TRY IT:
Which lines of the records below contain the word "arxiv"? Report each of them in full.

(GIVEN ENTRIES)

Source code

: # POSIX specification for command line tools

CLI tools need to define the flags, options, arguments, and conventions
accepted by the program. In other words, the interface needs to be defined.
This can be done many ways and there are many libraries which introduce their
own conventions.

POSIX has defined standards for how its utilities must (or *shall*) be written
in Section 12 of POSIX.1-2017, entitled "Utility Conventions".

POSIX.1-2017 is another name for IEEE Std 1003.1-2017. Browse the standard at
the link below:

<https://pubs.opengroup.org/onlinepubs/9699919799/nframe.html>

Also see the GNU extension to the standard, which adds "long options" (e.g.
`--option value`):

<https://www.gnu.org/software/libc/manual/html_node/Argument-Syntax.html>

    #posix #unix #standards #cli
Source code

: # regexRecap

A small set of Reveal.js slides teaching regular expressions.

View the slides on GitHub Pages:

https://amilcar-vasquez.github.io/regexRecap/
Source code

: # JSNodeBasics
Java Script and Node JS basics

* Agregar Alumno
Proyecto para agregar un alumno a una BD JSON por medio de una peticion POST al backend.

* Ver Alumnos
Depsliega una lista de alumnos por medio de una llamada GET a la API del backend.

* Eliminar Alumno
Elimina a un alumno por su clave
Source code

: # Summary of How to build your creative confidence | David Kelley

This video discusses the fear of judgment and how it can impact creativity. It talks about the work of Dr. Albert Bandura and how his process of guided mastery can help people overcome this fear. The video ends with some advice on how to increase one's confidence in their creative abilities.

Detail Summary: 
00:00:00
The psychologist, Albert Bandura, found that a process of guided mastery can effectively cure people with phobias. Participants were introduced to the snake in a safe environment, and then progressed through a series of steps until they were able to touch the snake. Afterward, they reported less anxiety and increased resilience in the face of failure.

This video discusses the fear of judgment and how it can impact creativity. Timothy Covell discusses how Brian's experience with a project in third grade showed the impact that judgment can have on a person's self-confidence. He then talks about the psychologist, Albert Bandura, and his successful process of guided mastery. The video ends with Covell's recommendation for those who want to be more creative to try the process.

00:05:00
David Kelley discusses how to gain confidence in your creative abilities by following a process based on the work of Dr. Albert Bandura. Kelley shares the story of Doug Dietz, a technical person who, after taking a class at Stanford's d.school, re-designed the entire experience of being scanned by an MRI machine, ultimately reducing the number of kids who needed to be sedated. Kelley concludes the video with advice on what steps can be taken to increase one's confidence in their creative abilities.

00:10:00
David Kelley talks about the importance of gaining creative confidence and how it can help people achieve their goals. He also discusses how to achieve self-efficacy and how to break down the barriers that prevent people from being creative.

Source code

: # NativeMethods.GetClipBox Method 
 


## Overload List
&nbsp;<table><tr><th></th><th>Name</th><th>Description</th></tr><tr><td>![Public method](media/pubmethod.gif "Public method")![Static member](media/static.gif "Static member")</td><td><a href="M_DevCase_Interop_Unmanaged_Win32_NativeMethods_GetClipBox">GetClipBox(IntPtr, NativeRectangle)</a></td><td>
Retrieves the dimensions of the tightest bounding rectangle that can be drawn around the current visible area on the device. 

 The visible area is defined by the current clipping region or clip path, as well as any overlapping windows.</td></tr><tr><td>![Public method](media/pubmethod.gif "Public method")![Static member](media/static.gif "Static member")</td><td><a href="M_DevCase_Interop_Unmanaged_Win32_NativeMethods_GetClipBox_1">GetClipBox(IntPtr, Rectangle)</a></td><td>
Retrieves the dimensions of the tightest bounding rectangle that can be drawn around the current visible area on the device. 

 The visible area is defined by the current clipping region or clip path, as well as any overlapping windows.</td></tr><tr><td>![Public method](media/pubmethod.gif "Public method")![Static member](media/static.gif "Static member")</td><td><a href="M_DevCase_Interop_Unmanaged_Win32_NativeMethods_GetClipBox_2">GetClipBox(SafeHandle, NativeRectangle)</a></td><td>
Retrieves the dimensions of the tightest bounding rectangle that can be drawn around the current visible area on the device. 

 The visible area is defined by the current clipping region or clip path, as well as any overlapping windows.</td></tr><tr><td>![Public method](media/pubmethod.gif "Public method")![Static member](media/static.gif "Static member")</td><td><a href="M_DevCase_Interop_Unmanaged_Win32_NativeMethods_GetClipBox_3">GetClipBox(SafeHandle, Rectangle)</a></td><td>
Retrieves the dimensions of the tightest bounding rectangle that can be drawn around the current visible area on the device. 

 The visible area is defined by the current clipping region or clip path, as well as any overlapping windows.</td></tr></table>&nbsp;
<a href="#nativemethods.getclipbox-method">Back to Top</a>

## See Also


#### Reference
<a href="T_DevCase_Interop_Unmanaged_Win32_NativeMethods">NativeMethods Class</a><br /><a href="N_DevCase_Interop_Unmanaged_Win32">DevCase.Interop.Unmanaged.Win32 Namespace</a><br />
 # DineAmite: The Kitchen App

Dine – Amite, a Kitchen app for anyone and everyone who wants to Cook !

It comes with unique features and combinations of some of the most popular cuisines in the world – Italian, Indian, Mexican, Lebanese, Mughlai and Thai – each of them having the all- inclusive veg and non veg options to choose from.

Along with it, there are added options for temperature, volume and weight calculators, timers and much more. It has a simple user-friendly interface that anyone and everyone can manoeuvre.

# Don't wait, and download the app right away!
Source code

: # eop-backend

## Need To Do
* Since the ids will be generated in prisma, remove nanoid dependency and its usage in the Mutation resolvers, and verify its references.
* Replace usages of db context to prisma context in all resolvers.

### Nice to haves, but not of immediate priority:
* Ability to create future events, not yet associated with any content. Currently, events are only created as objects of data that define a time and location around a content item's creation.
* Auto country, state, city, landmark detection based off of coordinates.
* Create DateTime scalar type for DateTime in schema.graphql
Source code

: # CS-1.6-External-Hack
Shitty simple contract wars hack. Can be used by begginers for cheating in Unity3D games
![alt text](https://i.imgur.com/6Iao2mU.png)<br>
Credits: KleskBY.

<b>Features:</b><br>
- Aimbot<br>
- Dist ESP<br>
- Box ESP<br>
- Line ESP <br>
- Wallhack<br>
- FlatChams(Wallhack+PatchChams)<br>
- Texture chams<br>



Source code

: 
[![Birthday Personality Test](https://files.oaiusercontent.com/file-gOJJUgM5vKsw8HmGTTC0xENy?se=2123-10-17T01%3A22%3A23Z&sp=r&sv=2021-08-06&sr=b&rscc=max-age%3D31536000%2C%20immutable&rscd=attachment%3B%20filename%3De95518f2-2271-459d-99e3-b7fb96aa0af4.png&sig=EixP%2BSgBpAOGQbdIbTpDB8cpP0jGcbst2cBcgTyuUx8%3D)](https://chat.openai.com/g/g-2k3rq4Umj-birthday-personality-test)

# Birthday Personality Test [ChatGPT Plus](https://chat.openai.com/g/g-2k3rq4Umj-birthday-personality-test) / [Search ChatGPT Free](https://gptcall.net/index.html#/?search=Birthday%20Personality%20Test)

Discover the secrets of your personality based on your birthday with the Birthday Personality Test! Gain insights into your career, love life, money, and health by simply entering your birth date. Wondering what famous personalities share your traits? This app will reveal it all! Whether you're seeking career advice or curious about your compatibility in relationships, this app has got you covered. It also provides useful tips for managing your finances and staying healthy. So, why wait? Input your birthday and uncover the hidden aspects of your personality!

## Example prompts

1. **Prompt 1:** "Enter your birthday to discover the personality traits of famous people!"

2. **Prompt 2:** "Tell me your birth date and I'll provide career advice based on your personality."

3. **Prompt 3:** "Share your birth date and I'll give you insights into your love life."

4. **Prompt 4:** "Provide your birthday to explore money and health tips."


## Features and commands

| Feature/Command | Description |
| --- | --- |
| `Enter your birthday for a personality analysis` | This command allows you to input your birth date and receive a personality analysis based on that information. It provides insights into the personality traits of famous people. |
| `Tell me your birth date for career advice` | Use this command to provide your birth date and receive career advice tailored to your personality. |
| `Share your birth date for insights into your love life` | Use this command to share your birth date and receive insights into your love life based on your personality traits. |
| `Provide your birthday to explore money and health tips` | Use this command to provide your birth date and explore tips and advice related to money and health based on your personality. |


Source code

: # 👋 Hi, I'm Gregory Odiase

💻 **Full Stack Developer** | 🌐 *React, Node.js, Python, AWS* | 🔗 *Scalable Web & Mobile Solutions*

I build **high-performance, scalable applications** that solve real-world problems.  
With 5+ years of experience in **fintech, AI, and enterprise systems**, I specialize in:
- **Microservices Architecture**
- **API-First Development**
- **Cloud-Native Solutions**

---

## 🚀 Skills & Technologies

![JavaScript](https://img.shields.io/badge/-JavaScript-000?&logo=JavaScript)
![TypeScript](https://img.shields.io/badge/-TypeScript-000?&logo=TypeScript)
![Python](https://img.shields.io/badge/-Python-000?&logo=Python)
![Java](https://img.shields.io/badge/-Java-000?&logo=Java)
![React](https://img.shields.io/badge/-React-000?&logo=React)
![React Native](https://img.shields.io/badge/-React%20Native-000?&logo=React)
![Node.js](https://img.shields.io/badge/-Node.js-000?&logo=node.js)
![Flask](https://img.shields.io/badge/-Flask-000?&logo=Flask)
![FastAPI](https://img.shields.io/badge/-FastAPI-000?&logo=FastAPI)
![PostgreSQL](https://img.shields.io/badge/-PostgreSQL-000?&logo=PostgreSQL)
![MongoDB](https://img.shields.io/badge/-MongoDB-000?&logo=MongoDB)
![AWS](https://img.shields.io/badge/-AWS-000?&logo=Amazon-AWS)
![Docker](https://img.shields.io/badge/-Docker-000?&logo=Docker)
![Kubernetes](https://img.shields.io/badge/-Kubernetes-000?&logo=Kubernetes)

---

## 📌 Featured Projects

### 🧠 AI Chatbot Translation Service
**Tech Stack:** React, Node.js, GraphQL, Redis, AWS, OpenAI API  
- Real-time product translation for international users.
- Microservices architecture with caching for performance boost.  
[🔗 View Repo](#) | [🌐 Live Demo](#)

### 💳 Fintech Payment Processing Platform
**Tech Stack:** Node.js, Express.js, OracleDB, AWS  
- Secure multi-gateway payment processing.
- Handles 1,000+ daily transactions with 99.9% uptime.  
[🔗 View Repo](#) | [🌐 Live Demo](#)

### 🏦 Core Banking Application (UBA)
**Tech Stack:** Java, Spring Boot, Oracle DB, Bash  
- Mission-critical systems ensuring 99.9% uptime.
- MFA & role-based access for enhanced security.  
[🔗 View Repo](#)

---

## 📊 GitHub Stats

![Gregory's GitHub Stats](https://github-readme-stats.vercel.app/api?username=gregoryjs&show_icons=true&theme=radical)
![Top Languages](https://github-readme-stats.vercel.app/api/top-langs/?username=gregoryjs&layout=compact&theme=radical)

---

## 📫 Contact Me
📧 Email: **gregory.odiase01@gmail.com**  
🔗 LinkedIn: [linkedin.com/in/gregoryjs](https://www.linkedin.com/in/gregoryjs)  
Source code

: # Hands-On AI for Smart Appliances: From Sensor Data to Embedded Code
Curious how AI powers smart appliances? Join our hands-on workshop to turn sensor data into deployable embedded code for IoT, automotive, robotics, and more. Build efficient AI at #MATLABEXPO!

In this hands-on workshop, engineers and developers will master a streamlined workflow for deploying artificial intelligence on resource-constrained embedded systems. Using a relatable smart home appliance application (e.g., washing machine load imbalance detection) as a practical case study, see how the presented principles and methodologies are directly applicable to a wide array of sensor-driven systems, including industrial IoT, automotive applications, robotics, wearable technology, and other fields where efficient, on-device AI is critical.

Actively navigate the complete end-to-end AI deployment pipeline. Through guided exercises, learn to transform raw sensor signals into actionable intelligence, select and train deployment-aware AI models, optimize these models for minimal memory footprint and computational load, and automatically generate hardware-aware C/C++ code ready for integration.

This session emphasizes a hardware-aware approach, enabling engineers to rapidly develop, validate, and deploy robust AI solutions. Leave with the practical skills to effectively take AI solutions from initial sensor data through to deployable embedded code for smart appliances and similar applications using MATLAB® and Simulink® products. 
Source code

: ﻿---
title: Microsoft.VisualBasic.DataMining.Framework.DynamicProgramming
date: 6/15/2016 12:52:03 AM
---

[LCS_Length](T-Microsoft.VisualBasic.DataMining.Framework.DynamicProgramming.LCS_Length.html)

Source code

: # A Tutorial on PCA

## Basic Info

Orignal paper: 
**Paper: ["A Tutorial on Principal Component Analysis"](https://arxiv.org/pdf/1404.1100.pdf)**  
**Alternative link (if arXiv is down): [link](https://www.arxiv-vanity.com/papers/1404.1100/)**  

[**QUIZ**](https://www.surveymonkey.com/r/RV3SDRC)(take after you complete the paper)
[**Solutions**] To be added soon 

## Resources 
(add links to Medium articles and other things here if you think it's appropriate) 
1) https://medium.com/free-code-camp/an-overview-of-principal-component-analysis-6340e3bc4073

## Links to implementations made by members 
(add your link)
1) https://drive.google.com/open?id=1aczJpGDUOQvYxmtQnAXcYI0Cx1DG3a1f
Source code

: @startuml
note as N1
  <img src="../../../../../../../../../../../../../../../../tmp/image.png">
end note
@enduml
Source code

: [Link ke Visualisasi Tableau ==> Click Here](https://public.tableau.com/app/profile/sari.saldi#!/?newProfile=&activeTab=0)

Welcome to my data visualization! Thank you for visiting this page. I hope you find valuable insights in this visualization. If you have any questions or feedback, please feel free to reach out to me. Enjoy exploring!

(End GIVEN ENTRIES)

SOLUTION FOR THIS PROBLEM:
**Paper: ["A Tutorial on Principal Component Analysis"](https://arxiv.org/pdf/1404.1100.pdf)**  
**Alternative link (if arXiv is down): [link](https://www.arxiv-vanity.com/papers/1404.1100/)**  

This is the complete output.